NYC councilman proposes fine on auto shops that hog street spots
A Queens legislator is declaring war on auto body repair shops and rental car companies he claims are gobbling up neighborhood street parking spaces.
Councilman Robert Holden has proposed a law that would target auto body shops, car rental businesses and gas stations who use street parking for the purpose of dropping-off, picking-up, inspecting, storing, repairing, servicing or displaying a vehicle for sale, lease or rent.
The fine for such violations would range between $250 and $400 per day for each violation.
Holden said the hoarding of public parking spaces by these companies has been a problem in major thoroughfares and residential streets in his district, including in and around Metropolitan Avenue in Middle Village and Maspeth.
“I’m talking about dozens of cars parked in the street — not just a few,” Holden said Thursday.
The councilman said he once got into a verbal spat with managers at the Hertz rental car facility on Metropolitan Avenue. He said they were “arrogant” and dismissive and accused him of being anti-business when he complained they were parking hogs.
“I said, `I’m no longer going to allow you to take parking spaces from my constituents and turn my community into your parking lot,’” Holden said.
The councilman also claimed Enterprise on Metropolitan Avenue was an offender.
He said he expects his colleagues on the Council will want to sign onto the bill “because parking abuse is a problem citywide, particularly in the outer boroughs.”
“Residents can’t find parking,” he added.
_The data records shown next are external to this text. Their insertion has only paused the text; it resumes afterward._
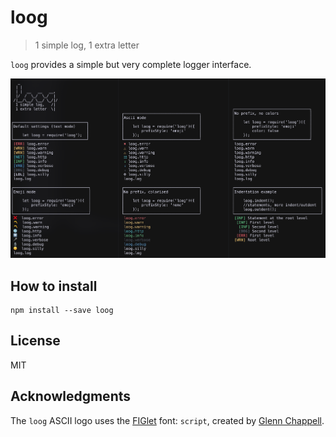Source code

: # loog
> 1 simple log, 1 extra letter

`loog` provides a simple but very complete logger interface.

![screenshot](https://github.com/israelroldan/loog/raw/master/screenshot.png)

## How to install

    npm install --save loog

## License

MIT

## Acknowledgments

The `loog` ASCII logo uses the [FIGlet](http://www.figlet.org/) font: `script`, created by [Glenn Chappell](https://github.com/ggchappell).

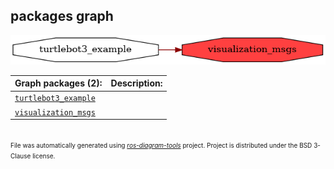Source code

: <!--
File was automatically generated using 'ros-diagram-tools' project.
Project is distributed under the BSD 3-Clause license.
-->

## packages graph

[![visualization_msgs](visualization_msgs.png "visualization_msgs")](visualization_msgs.png)


| Graph packages (2): | Description: |
| ------------------- | ------------ |
| [`turtlebot3_example`](turtlebot3_example.html) |  |
| [`visualization_msgs`](visualization_msgs.html) |  |


</br>
<font size="1">
File was automatically generated using <a href="https://github.com/anetczuk/ros-diagram-tools"><i>ros-diagram-tools</i></a> project.
Project is distributed under the BSD 3-Clause license.
</font>
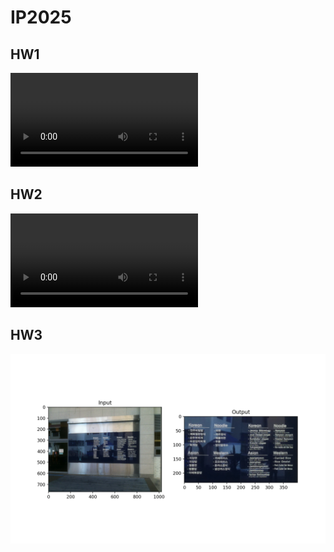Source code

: # IP2025

## HW1

![Video 1](https://raw.githubusercontent.com/suica30/IP2025/refs/heads/main/assets/hw1.mp4)


## HW2

![Video 2](https://raw.githubusercontent.com/suica30/IP2025/refs/heads/main/assets/hw2.mp4)


## HW3

![과제 3](./assets/hw3.png)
Holden said he has lodged complaints with the city Department of Transportation, whose commissioner, Ydanis Rodriguez, is a former council colleague.
But auto body shop owners said the problem is the lack of space in the city and warned about driving small businesses out.
George, who runs the No Limit Auto Body in Maspeth, said he rents space from three different yards for vehicles he services, but still needs to park some cars on the street.
“It’s an extra expense I already absorb. They’re not big yards,” said George, who declined to give his last name.
“Do I park cars on the street? Absolutely I do,” he said.
But George said he has a “gentleman’s agreement” not to park in front of the three homes near his shop.
While saying serial parking hogs should be punished, George warned that it’s already onerous to run a small business in the city and more punitive measures could boomerang.
“I’ll close shop. Twelve people will lose their jobs and I’ll move to New Jersey,” the No-Limit Auto shop owner said.
The press offices of Hertz and Enterprise had no immediate comment.
The city Department of Transportation said it is reviewing the legislation.